McKeown, who lived in the Quad last semester, said that she was originally placed in a room without elevator access, and even after she was reassigned, the elevator only allowed her to access a “strip of hallway.”
“There are so many internal stairs in the Quad that I can’t walk around inside. I have to take the elevator to go outside, find the new building, find a new elevator, and then just hope it can access my friend’s room,” she said.
Desai added that because of the Quad’s inaccessibility, students with disabilities who want to live there may not be able to. Although she didn't want to live in the Quad, she expressed frustration for others.

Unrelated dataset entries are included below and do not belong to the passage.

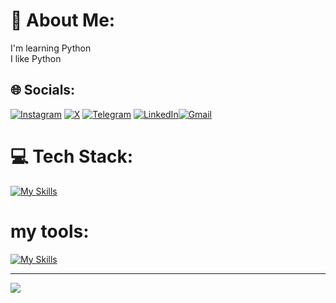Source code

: # 💫 About Me:
I'm learning Python<br>I like Python


## 🌐 Socials:
[![Instagram](https://img.shields.io/badge/Instagram-%23E4405F.svg?logo=Instagram&logoColor=white)](https://instagram.com/mohwmmad86) [![X](https://img.shields.io/badge/X-black.svg?logo=X&logoColor=white)](https://x.com/mohwmmad86) [![Telegram](https://img.shields.io/badge/Telegram-2CA5E0?style=flat-square&logo=telegram&logoColor=white)](https://t.me/mohwmmad86) [![LinkedIn](https://img.shields.io/badge/LinkedIn-%230077B5.svg?logo=linkedin&logoColor=white)](https://linkedin.com/in/Mohwmmad86)[![Gmail](https://img.shields.io/badge/Gmail-D14836?style=for-the-badge&logo=gmail&logoColor=white)](mailto:mohammad2007maleki@gmail.com) 

# 💻 Tech Stack:
[![My Skills](https://skillicons.dev/icons?i=py,html,css)](https://skillicons.dev)

# my tools:
[![My Skills](https://skillicons.dev/icons?i=vscode,github,stackoverflow,ubuntu )](https://skillicons.dev)

---
[![](https://visitcount.itsvg.in/api?id=mohwmmad86&icon=0&color=0)](https://visitcount.itsvg.in)

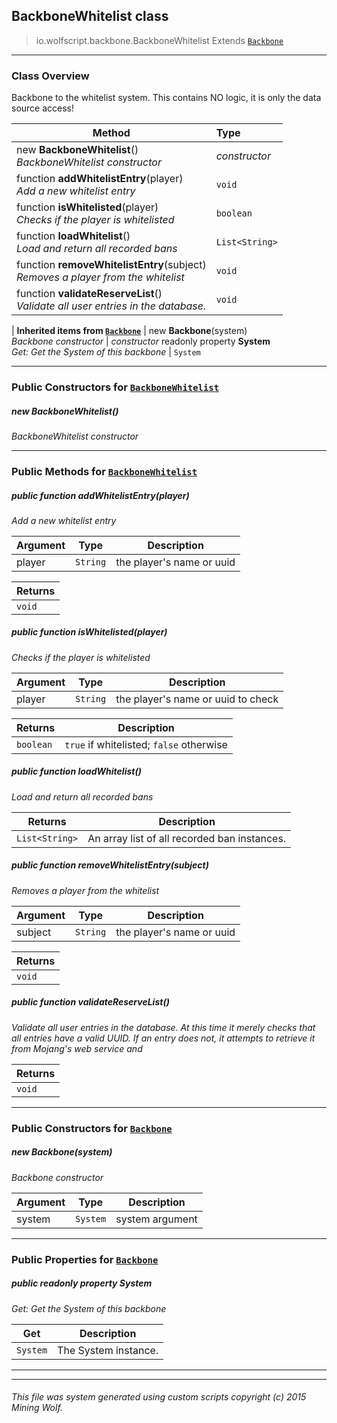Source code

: ## BackboneWhitelist __class__

>io.wolfscript.backbone.BackboneWhitelist
>Extends [`Backbone`](Backbone.md)

---

### Class Overview

Backbone to the whitelist system. This contains NO logic, it is only the data source access!

Method | Type   
--- | :--- 
new __BackboneWhitelist__() <br> _BackboneWhitelist constructor_ | _constructor_
 function __addWhitelistEntry__(player) <br> _Add a new whitelist entry_ | `void`
 function __isWhitelisted__(player) <br> _Checks if the player is whitelisted_ | `boolean`
 function __loadWhitelist__() <br> _Load and return all recorded bans_ | `List<String>`
 function __removeWhitelistEntry__(subject) <br> _Removes a player from the whitelist_ | `void`
 function __validateReserveList__() <br> _Validate all user entries in the database._ | `void`
 |
__Inherited items from [`Backbone`](Backbone.md)__ |
new __Backbone__(system) <br> _Backbone constructor_ | _constructor_
 readonly property __System__ <br> _Get: Get the System of this backbone_ | `System`





---

### Public Constructors for [`BackboneWhitelist`](BackboneWhitelist.md)

##### <a id='backbonewhitelist'></a>new __BackboneWhitelist__() 

_BackboneWhitelist constructor_


---

### Public Methods for [`BackboneWhitelist`](BackboneWhitelist.md)

##### <a id='addwhitelistentry'></a>public  function __addWhitelistEntry__(player)

_Add a new whitelist entry_

Argument | Type | Description  
--- | --- | --- 
player | `String` | the player's name or uuid

Returns | 
--- | 
`void` |


##### <a id='iswhitelisted'></a>public  function __isWhitelisted__(player)

_Checks if the player is whitelisted_

Argument | Type | Description  
--- | --- | --- 
player | `String` | the player's name or uuid to check

Returns | Description
--- | --- 
`boolean` | `true` if whitelisted; `false` otherwise


##### <a id='loadwhitelist'></a>public  function __loadWhitelist__()

_Load and return all recorded bans_

Returns | Description
--- | --- 
`List<String>` | An array list of all recorded ban instances.


##### <a id='removewhitelistentry'></a>public  function __removeWhitelistEntry__(subject)

_Removes a player from the whitelist_

Argument | Type | Description  
--- | --- | --- 
subject | `String` | the player's name or uuid

Returns | 
--- | 
`void` |


##### <a id='validatereservelist'></a>public  function __validateReserveList__()

_Validate all user entries in the database. At this time it merely checks that all entries have a valid UUID.  If an entry does not, it attempts to retrieve it from Mojang's web service and_

Returns | 
--- | 
`void` |


---
### Public Constructors for [`Backbone`](Backbone.md)

##### <a id='backbone'></a>new __Backbone__(system) 

_Backbone constructor_

Argument | Type | Description  
--- | --- | --- 
system | `System` | system argument

---

### Public Properties for [`Backbone`](Backbone.md)

##### <a id='system'></a>public  readonly property __System__

_Get: Get the System of this backbone_

Get | Description
--- | --- 
`System` | The System instance.



---


---


###### This file was system generated using custom scripts copyright (c) 2015 Mining Wolf.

“I just don’t think the Quad is very accessible at all,” Desai said. “The Quad is such a quintessential freshman experience, so for someone who wanted to live there but then [ended] up having to miss out on it because of their disability, that would kind of suck.”
McKeown now lives on the third floor of Harnwell College House. McKeown said it took her months to finally receive a housing assignment that met all of their approved accommodations, which is a single room near the ground floor in a college house with elevator access close to a dining hall.
Students with disabilities push for further support
Ronzetti, McKeown, and Desai all cited various changes they would like to see in order to increase accessibility at Penn.
McKeown called on the University to ensure the functionality of existing accommodations, including that automatic door touchpads work and that ramps do not have potholes or divots. McKeown hopes to see more disability-friendly entrances — preferably not in the back of buildings — or even primary entrances that are accessible themselves.
She also complimented the PennAccess tool, which generates maps demonstrating accessibility features for each building, but noted that this is “only a start.”
“Penn culture is extremely ableist,” McKeown said. “I understand this is an old campus, but disabled people existed then, they exist now, and they will exist in the future.”
Facilities & Real Estate Services offers PennAccess, a series of documents that provides access information for campus buildings and public spaces for individuals with physical disabilities. Information includes designated accessible entrances, elevator and accessible restroom information, and routes where barriers exist.
The Accessibility Mapping Project also uses crowd-sourced data to create a map with accessibility information about campus buildings.
Ronzetti suggested that the University draw from the Universal Design concept, which requires designing an environment that can be accessed, understood, and used by all people regardless of age, size, and ability. This would include minimizing echo and increasing sound absorption in campus buildings, as well as adding microphone systems like those in Huntsman Hall to newer facilities, Ronzetti said.
This year, Disability Advocacy @ Penn has a seat on University Council, which they plan to use to raise issues of accessibility to the administration, Desai and Ronzetti said. The University Council is a deliberative forum comprised of 16 undergraduates, administrators, faculty, and graduate students. The body meets monthly to discuss Penn's activities.
“There are some really good systems set in place,” Desai said. “There’s so many resources set in place. I think they’re just not being utilized properly.”